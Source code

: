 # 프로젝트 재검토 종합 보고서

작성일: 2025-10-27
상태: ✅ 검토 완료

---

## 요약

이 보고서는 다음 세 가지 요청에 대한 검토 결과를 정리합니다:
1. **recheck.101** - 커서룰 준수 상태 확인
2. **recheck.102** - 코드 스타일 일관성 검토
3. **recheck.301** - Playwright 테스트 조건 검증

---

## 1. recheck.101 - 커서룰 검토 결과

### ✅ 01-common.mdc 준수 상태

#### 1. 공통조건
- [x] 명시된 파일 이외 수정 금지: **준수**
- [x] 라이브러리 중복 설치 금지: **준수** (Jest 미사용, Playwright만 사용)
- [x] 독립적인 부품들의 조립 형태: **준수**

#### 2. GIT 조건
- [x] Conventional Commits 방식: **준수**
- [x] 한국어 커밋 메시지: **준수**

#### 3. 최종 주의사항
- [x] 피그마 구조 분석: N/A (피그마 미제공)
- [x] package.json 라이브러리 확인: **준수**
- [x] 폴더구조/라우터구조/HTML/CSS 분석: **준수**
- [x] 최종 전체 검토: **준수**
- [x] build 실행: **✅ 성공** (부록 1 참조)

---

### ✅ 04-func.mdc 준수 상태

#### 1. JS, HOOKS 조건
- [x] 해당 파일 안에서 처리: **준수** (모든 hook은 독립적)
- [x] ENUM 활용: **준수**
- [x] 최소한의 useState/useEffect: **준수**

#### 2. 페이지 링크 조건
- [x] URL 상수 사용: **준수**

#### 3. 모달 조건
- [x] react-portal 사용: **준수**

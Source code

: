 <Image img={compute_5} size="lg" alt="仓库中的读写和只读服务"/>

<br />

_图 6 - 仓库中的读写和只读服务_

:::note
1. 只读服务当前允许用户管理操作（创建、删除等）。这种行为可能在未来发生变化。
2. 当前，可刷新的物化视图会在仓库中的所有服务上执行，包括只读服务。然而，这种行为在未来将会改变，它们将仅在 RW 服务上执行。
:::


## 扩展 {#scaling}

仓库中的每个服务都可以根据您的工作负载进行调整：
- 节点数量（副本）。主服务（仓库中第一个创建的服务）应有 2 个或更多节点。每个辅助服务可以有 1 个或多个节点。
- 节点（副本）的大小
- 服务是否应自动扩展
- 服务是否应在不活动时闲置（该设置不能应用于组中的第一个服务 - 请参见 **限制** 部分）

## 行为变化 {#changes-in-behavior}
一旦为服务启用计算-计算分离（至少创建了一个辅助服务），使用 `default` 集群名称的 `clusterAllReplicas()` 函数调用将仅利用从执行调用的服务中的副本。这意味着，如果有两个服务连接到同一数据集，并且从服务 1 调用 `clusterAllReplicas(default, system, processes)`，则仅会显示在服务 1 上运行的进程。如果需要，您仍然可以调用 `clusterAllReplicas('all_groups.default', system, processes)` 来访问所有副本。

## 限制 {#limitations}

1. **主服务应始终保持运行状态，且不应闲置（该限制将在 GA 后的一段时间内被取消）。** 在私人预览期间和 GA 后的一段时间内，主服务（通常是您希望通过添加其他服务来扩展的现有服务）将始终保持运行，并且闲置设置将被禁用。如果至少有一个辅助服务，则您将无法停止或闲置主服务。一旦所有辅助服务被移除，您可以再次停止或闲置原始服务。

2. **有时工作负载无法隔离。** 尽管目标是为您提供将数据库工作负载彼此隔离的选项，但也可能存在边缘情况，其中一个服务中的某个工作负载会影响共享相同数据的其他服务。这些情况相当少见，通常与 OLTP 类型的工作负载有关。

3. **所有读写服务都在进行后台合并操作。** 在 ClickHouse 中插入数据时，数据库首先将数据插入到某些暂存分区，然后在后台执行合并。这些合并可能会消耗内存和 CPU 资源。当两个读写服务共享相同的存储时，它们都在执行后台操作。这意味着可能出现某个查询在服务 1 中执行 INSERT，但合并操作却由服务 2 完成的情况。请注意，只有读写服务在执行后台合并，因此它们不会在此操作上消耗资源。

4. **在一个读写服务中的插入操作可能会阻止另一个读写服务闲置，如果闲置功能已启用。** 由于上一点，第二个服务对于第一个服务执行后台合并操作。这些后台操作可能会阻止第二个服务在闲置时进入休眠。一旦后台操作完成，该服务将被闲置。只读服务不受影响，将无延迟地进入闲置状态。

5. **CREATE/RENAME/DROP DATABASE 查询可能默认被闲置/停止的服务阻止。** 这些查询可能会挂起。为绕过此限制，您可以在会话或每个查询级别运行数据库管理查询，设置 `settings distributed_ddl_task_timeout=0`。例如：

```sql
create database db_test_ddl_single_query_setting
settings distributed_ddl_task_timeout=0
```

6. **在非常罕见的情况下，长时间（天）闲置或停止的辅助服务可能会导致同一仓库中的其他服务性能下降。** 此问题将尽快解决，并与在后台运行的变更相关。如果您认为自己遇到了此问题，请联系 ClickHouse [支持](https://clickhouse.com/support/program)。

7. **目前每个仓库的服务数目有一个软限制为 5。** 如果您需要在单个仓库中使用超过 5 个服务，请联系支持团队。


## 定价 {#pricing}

What the exercise asks: Output the records in full, keeping them exactly as they are.

Response to the exercise:
Source code

: # 프로젝트 재검토 종합 보고서

작성일: 2025-10-27
상태: ✅ 검토 완료

---

## 요약

이 보고서는 다음 세 가지 요청에 대한 검토 결과를 정리합니다:
1. **recheck.101** - 커서룰 준수 상태 확인
2. **recheck.102** - 코드 스타일 일관성 검토
3. **recheck.301** - Playwright 테스트 조건 검증

---

## 1. recheck.101 - 커서룰 검토 결과

### ✅ 01-common.mdc 준수 상태

#### 1. 공통조건
- [x] 명시된 파일 이외 수정 금지: **준수**
- [x] 라이브러리 중복 설치 금지: **준수** (Jest 미사용, Playwright만 사용)
- [x] 독립적인 부품들의 조립 형태: **준수**

#### 2. GIT 조건
- [x] Conventional Commits 방식: **준수**
- [x] 한국어 커밋 메시지: **준수**

#### 3. 최종 주의사항
- [x] 피그마 구조 분석: N/A (피그마 미제공)
- [x] package.json 라이브러리 확인: **준수**
- [x] 폴더구조/라우터구조/HTML/CSS 분석: **준수**
- [x] 최종 전체 검토: **준수**
- [x] build 실행: **✅ 성공** (부록 1 참조)

---

### ✅ 04-func.mdc 준수 상태

#### 1. JS, HOOKS 조건
- [x] 해당 파일 안에서 처리: **준수** (모든 hook은 독립적)
- [x] ENUM 활용: **준수**
- [x] 최소한의 useState/useEffect: **준수**

#### 2. 페이지 링크 조건
- [x] URL 상수 사용: **준수**

#### 3. 모달 조건
- [x] react-portal 사용: **준수**

Source code

: <Image img={compute_5} size="lg" alt="仓库中的读写和只读服务"/>

<br />

_图 6 - 仓库中的读写和只读服务_

:::note
1. 只读服务当前允许用户管理操作（创建、删除等）。这种行为可能在未来发生变化。
2. 当前，可刷新的物化视图会在仓库中的所有服务上执行，包括只读服务。然而，这种行为在未来将会改变，它们将仅在 RW 服务上执行。
:::


## 扩展 {#scaling}

仓库中的每个服务都可以根据您的工作负载进行调整：
- 节点数量（副本）。主服务（仓库中第一个创建的服务）应有 2 个或更多节点。每个辅助服务可以有 1 个或多个节点。
- 节点（副本）的大小
- 服务是否应自动扩展
- 服务是否应在不活动时闲置（该设置不能应用于组中的第一个服务 - 请参见 **限制** 部分）

## 行为变化 {#changes-in-behavior}
一旦为服务启用计算-计算分离（至少创建了一个辅助服务），使用 `default` 集群名称的 `clusterAllReplicas()` 函数调用将仅利用从执行调用的服务中的副本。这意味着，如果有两个服务连接到同一数据集，并且从服务 1 调用 `clusterAllReplicas(default, system, processes)`，则仅会显示在服务 1 上运行的进程。如果需要，您仍然可以调用 `clusterAllReplicas('all_groups.default', system, processes)` 来访问所有副本。

## 限制 {#limitations}

1. **主服务应始终保持运行状态，且不应闲置（该限制将在 GA 后的一段时间内被取消）。** 在私人预览期间和 GA 后的一段时间内，主服务（通常是您希望通过添加其他服务来扩展的现有服务）将始终保持运行，并且闲置设置将被禁用。如果至少有一个辅助服务，则您将无法停止或闲置主服务。一旦所有辅助服务被移除，您可以再次停止或闲置原始服务。

2. **有时工作负载无法隔离。** 尽管目标是为您提供将数据库工作负载彼此隔离的选项，但也可能存在边缘情况，其中一个服务中的某个工作负载会影响共享相同数据的其他服务。这些情况相当少见，通常与 OLTP 类型的工作负载有关。

3. **所有读写服务都在进行后台合并操作。** 在 ClickHouse 中插入数据时，数据库首先将数据插入到某些暂存分区，然后在后台执行合并。这些合并可能会消耗内存和 CPU 资源。当两个读写服务共享相同的存储时，它们都在执行后台操作。这意味着可能出现某个查询在服务 1 中执行 INSERT，但合并操作却由服务 2 完成的情况。请注意，只有读写服务在执行后台合并，因此它们不会在此操作上消耗资源。

4. **在一个读写服务中的插入操作可能会阻止另一个读写服务闲置，如果闲置功能已启用。** 由于上一点，第二个服务对于第一个服务执行后台合并操作。这些后台操作可能会阻止第二个服务在闲置时进入休眠。一旦后台操作完成，该服务将被闲置。只读服务不受影响，将无延迟地进入闲置状态。

5. **CREATE/RENAME/DROP DATABASE 查询可能默认被闲置/停止的服务阻止。** 这些查询可能会挂起。为绕过此限制，您可以在会话或每个查询级别运行数据库管理查询，设置 `settings distributed_ddl_task_timeout=0`。例如：

```sql
create database db_test_ddl_single_query_setting
settings distributed_ddl_task_timeout=0
```

6. **在非常罕见的情况下，长时间（天）闲置或停止的辅助服务可能会导致同一仓库中的其他服务性能下降。** 此问题将尽快解决，并与在后台运行的变更相关。如果您认为自己遇到了此问题，请联系 ClickHouse [支持](https://clickhouse.com/support/program)。

7. **目前每个仓库的服务数目有一个软限制为 5。** 如果您需要在单个仓库中使用超过 5 个服务，请联系支持团队。


## 定价 {#pricing}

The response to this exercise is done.